Une petite raison est la stabilité gyroscopique des roues, mais la vraie raison est l’élan vers l’avant du pilote. Et nous apprenons le premier jour où nous sommes sur le vélo que le mouvement vers l’avant est essentiel ou nous avons des ennuis.

Dans notre monde en évolution rapide, il est facile de devenir accro à la vitesse personnelle. Qu’y a-t-il dans votre boîte de réception ? Quelqu’un vous a-t-il suivi dans les dix dernières secondes ? Où est le bip et le bip et le bip de votre dernier message ?

Peut-être que nous parlons plus vite, interrompons, discutons, inventons, disséquons, critiquons et passons ensuite à la chose suivante. Boum boum boum.

Je ne veux pas tomber du vélo.

Mais la vie n’est pas un vélo. Cela fonctionne bien si nous prenons un moment et laissons de la place à la personne à côté de nous pour parler.

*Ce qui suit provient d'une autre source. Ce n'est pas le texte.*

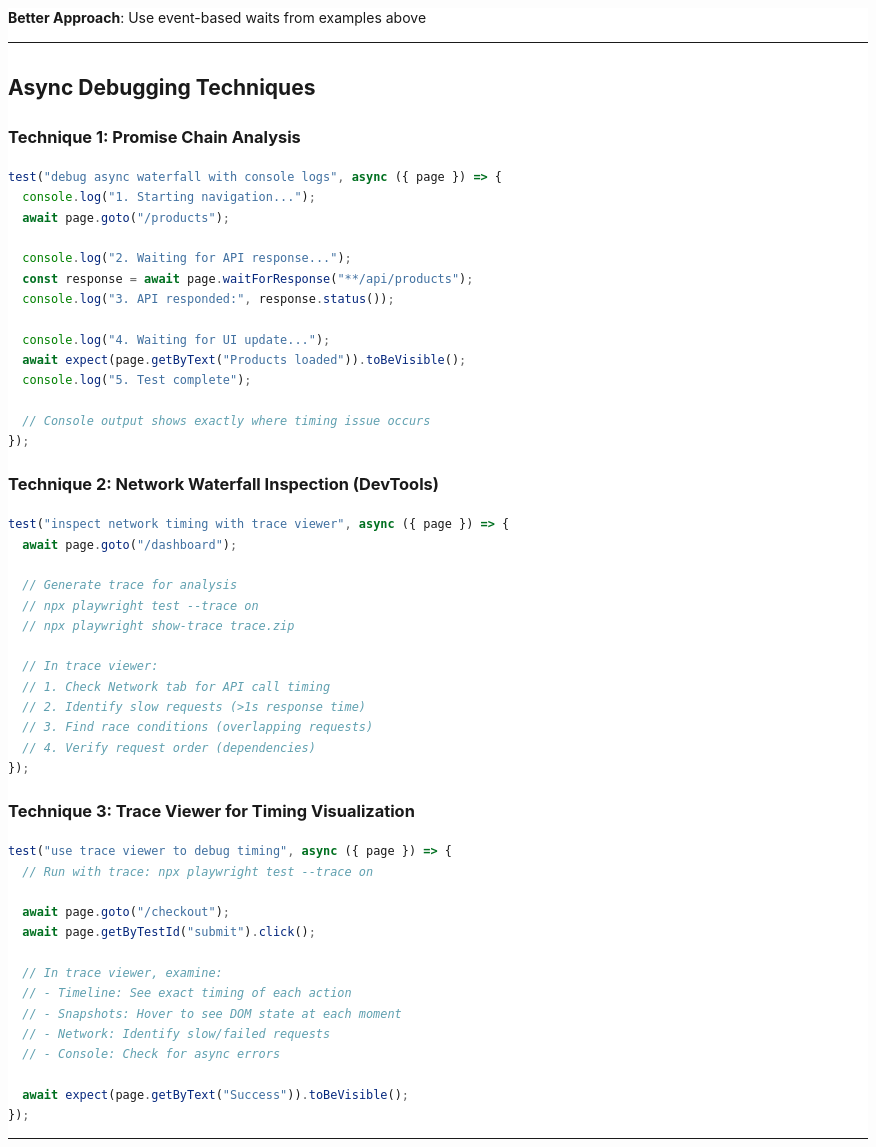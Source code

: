 **Better Approach**: Use event-based waits from examples above

---

## Async Debugging Techniques

### Technique 1: Promise Chain Analysis

```typescript
test("debug async waterfall with console logs", async ({ page }) => {
  console.log("1. Starting navigation...");
  await page.goto("/products");

  console.log("2. Waiting for API response...");
  const response = await page.waitForResponse("**/api/products");
  console.log("3. API responded:", response.status());

  console.log("4. Waiting for UI update...");
  await expect(page.getByText("Products loaded")).toBeVisible();
  console.log("5. Test complete");

  // Console output shows exactly where timing issue occurs
});
```

### Technique 2: Network Waterfall Inspection (DevTools)

```typescript
test("inspect network timing with trace viewer", async ({ page }) => {
  await page.goto("/dashboard");

  // Generate trace for analysis
  // npx playwright test --trace on
  // npx playwright show-trace trace.zip

  // In trace viewer:
  // 1. Check Network tab for API call timing
  // 2. Identify slow requests (>1s response time)
  // 3. Find race conditions (overlapping requests)
  // 4. Verify request order (dependencies)
});
```

### Technique 3: Trace Viewer for Timing Visualization

```typescript
test("use trace viewer to debug timing", async ({ page }) => {
  // Run with trace: npx playwright test --trace on

  await page.goto("/checkout");
  await page.getByTestId("submit").click();

  // In trace viewer, examine:
  // - Timeline: See exact timing of each action
  // - Snapshots: Hover to see DOM state at each moment
  // - Network: Identify slow/failed requests
  // - Console: Check for async errors

  await expect(page.getByText("Success")).toBeVisible();
});
```

---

Allez-vous vite sans aller nulle part ?

Nous pouvons devenir accros à des systèmes qui veulent que nous devenions accros, à des plateformes qui utilisent nos efforts comme produit, nos émotions comme fourrage pour leur prochaine étape.

Faire quelque chose de nouveau simplement parce que nous craignons que l’ancienne chose que nous faisions il y a une minute ne soit pas assez rapide est un gaspillage. La foule pourrait en profiter, mais à long terme, cela diminue nos contributions et notre joie.

Je pourrais tout aussi bien écrire sur la personne qui est coincée, assise au fond de la salle, au coin du Zoom, à la recherche d’un déni et d’un endroit où se cacher. Cette personne sans vitesse a cessé de contribuer et pourrait ressentir autant de douleur que la personne qui ne fait rien d’autre que maintenir une vitesse personnelle élevée.

Quelque part entre les deux, comme dans la plupart des choses, se trouve l’endroit où nous aimerions être.